Author: Donald J. Newman
Publisher: Rutgers University Press
Published: 2021-03-12
Total Pages: 126
ISBN-13: 1684482836
DOWNLOAD EBOOKBoswell and the Press: Essays on the Ephemeral Writing of James Boswell is the first sustained examination of James Boswell’s ephemeral writing, his contributions to periodicals, his pamphlets, and his broadsides. The essays collected here enhance our comprehension of his interests, capabilities, and proclivities as an author and refine our understanding of how the print environment in which he worked influenced what he wrote and how he wrote it. This book will also be of interest to historians of journalism and the publishing industry of eighteenth-century Britain.
Author: Jill Liddington
Publisher: Manchester University Press
Published: 2022-03-15
Total Pages: 202
ISBN-13: 152616440X
DOWNLOAD EBOOK‘A unique and thrilling insight into the brilliant mind of Anne Lister’ Sally Wainwright, creator of Gentleman Jack Female Fortune is the book which inspired Sally Wainwright to write Gentleman Jack, now a major drama series for the BBC and HBO. Lesbian landowner Anne Lister inherited Shibden Hall in 1826. She was an impressive scholar, fearless traveller and successful businesswoman, even developing her own coalmines. Her extraordinary diaries, running to 4-5 million words, were partly written in her own secret code and recorded her love affairs with startling candour.

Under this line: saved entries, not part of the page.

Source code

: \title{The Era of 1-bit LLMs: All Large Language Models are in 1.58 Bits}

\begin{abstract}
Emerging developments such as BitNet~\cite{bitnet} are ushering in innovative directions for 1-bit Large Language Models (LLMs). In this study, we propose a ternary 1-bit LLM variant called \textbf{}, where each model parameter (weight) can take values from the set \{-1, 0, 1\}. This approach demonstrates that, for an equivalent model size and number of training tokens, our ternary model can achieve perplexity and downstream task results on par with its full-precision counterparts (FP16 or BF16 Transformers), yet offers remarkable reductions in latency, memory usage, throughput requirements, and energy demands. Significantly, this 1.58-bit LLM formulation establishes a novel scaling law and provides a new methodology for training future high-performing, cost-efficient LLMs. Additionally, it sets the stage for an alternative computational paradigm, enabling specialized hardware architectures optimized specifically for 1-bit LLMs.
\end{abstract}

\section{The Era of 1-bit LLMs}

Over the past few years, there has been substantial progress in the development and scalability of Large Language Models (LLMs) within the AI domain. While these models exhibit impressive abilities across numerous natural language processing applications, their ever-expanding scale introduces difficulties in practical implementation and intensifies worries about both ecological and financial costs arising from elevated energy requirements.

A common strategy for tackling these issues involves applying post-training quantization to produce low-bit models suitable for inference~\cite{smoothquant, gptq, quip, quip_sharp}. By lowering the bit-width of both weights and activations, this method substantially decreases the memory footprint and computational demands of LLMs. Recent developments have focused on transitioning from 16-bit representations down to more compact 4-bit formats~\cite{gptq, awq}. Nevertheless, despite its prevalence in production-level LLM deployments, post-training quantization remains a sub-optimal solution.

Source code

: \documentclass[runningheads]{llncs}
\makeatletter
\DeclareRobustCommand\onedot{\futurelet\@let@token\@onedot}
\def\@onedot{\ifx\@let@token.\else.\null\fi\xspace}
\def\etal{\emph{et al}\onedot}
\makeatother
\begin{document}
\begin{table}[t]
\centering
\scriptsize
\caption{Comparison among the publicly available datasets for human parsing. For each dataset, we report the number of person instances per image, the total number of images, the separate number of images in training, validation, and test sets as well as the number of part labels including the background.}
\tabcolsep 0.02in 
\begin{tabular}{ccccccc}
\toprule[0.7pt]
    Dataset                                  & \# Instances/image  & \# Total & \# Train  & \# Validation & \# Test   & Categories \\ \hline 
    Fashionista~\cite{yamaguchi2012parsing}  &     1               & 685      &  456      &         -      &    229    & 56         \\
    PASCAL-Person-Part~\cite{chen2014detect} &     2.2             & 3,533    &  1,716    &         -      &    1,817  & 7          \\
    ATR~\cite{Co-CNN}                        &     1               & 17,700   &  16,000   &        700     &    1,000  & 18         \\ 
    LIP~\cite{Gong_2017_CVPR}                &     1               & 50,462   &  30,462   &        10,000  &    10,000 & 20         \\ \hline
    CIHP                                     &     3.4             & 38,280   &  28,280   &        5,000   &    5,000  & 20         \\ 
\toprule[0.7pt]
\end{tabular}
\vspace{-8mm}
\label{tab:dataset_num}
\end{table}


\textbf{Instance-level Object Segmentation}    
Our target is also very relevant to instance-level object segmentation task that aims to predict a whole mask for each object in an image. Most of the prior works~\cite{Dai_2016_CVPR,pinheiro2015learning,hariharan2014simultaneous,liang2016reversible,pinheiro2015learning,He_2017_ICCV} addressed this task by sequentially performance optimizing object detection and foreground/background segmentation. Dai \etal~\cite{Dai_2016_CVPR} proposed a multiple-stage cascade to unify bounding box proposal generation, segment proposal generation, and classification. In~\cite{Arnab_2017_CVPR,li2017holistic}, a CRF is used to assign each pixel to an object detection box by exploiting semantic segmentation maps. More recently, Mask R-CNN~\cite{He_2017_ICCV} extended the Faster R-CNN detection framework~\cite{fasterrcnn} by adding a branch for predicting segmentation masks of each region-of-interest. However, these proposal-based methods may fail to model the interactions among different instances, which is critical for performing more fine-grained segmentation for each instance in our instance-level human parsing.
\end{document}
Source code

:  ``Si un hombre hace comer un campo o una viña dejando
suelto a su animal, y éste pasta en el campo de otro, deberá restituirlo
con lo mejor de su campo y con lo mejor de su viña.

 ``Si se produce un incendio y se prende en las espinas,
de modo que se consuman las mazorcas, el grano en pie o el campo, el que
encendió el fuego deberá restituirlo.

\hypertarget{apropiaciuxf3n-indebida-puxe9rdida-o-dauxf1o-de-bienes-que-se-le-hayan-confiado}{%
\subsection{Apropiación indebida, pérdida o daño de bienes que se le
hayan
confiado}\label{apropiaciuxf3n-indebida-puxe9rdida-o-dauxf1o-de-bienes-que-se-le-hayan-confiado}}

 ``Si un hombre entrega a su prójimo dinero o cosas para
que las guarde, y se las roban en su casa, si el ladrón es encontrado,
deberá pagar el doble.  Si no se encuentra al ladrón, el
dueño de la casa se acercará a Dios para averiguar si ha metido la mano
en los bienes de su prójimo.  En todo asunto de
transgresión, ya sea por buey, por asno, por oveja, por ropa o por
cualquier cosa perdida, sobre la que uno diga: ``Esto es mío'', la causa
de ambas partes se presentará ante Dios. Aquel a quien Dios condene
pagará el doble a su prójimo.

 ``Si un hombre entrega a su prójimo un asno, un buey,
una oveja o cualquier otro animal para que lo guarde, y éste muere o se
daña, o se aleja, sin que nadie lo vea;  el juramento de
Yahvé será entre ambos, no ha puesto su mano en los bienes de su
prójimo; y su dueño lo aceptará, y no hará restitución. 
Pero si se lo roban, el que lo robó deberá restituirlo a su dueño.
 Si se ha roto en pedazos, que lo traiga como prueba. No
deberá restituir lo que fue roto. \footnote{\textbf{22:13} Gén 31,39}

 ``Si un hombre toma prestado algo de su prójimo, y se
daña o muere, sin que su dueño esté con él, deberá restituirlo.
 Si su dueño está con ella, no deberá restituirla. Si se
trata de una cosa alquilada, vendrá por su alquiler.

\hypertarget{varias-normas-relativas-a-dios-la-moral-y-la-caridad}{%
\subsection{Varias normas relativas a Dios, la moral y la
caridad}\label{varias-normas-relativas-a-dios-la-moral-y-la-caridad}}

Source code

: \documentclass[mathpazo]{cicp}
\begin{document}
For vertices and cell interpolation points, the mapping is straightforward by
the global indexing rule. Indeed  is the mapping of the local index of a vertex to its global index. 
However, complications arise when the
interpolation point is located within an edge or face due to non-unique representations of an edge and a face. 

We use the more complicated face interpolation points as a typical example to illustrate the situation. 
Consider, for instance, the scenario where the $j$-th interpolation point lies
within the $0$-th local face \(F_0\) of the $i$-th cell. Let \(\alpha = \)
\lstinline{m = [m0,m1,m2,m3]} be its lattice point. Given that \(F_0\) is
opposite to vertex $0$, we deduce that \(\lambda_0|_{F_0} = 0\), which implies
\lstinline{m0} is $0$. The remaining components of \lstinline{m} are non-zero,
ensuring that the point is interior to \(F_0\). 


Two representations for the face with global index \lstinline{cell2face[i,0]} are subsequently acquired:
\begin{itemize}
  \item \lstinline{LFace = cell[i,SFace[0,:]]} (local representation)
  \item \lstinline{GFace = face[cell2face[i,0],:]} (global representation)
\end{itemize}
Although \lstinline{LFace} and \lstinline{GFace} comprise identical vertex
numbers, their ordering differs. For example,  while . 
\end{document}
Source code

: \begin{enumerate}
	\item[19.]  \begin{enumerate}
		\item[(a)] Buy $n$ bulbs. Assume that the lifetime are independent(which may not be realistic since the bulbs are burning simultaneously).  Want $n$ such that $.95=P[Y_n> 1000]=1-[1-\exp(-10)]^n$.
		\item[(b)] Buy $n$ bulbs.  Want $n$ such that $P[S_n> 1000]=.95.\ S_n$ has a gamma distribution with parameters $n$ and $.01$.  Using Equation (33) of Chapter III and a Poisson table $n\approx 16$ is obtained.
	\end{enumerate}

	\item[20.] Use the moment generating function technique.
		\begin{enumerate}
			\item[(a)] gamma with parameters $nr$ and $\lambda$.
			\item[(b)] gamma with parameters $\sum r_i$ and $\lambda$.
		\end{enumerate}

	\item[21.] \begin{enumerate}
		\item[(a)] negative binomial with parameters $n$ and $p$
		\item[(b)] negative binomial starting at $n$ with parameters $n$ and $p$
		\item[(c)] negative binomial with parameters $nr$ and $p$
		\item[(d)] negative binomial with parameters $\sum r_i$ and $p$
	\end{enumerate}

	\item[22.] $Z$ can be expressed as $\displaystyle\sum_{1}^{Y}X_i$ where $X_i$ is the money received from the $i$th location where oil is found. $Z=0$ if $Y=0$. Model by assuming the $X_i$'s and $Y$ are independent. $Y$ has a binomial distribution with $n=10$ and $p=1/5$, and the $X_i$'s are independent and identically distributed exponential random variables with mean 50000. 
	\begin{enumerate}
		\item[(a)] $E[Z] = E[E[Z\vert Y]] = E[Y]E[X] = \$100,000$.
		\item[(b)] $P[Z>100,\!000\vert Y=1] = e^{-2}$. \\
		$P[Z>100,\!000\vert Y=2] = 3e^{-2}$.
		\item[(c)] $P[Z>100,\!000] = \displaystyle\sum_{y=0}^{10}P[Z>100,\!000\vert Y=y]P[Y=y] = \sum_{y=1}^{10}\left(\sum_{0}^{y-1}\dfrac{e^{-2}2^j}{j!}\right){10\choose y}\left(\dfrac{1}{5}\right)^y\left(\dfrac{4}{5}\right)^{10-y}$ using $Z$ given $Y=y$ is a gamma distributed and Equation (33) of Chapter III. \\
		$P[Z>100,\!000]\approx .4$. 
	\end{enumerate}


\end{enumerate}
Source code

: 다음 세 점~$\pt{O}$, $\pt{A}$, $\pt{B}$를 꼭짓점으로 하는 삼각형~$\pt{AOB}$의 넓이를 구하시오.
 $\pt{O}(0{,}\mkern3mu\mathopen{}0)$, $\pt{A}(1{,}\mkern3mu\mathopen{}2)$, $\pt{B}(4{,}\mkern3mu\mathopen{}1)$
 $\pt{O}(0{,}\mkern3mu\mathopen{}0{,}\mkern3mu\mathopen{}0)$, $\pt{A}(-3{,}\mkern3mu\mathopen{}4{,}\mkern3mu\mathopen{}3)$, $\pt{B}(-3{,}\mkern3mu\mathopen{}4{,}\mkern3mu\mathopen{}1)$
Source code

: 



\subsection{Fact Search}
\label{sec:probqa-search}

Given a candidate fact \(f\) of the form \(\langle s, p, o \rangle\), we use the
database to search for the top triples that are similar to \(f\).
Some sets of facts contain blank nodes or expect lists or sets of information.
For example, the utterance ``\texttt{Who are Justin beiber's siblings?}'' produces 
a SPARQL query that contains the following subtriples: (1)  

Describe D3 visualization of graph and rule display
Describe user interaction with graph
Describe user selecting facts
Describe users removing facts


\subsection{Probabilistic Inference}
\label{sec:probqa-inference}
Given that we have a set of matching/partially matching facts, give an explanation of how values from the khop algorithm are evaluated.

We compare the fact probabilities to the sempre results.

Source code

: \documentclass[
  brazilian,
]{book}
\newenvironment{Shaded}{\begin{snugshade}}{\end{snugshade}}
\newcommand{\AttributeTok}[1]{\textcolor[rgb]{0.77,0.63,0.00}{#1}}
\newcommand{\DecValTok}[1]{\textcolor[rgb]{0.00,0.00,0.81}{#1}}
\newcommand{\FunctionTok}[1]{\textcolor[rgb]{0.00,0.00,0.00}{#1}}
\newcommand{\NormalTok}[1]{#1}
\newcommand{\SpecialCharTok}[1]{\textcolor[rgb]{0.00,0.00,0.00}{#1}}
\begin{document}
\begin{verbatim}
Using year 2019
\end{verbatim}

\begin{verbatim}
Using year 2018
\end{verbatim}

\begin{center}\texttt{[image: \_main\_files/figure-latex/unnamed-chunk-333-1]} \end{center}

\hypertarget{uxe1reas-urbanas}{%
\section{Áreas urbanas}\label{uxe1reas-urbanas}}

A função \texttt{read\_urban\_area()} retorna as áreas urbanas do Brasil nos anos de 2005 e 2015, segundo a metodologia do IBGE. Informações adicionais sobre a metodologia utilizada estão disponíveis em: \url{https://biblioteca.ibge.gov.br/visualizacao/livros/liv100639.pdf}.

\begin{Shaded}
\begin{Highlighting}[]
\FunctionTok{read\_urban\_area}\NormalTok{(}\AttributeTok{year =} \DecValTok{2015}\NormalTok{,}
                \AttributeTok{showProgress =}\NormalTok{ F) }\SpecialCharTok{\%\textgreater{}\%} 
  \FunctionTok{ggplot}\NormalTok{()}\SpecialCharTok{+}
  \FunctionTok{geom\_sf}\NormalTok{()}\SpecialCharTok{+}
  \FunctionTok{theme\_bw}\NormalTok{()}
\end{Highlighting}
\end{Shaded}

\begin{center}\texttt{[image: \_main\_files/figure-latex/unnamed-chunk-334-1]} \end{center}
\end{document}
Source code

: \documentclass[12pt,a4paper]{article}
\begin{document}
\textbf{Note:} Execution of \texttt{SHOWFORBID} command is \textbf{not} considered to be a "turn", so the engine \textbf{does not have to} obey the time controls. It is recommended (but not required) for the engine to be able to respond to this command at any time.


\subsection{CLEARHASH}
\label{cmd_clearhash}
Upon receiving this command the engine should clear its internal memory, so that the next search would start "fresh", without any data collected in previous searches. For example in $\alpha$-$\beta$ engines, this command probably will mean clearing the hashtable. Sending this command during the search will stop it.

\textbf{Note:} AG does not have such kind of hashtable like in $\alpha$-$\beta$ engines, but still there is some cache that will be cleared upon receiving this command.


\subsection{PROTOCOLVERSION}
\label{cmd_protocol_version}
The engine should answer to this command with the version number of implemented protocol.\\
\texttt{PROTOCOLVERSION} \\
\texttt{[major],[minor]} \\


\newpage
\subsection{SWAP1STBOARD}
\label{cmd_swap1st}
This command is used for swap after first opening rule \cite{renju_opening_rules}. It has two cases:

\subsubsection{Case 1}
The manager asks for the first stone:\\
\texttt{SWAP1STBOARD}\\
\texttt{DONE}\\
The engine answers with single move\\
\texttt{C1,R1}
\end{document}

The diaries were included on UNESCO’s Memory of the World Register in 2011. Jill Liddington’s classic edition of the diaries tells the story of how Anne Lister wooed and seduced neighbouring heiress Ann Walker, who moved in to live with Anne and her family in 1834. Politically active, Anne Lister door-stepped her tenants at the 1835 Election to vote Tory. And socially very ambitious, she employed architects to redesign both the Hall and the estate. Yet Ann Walker had an inconvenient number of local relatives, suspicious of exactly how Anne Lister could pay for all her grand improvements. Tensions grew to a melodramatic crescendo when news reached Shibden of the pair being burnt in effigy. This 2022 edition includes a fascinating Afterword on the recent discovery of Ann Walker’s own diary. Female Fortune is essential reading for those who watched Gentleman Jack and want to know more about the extraordinary woman that was Anne Lister.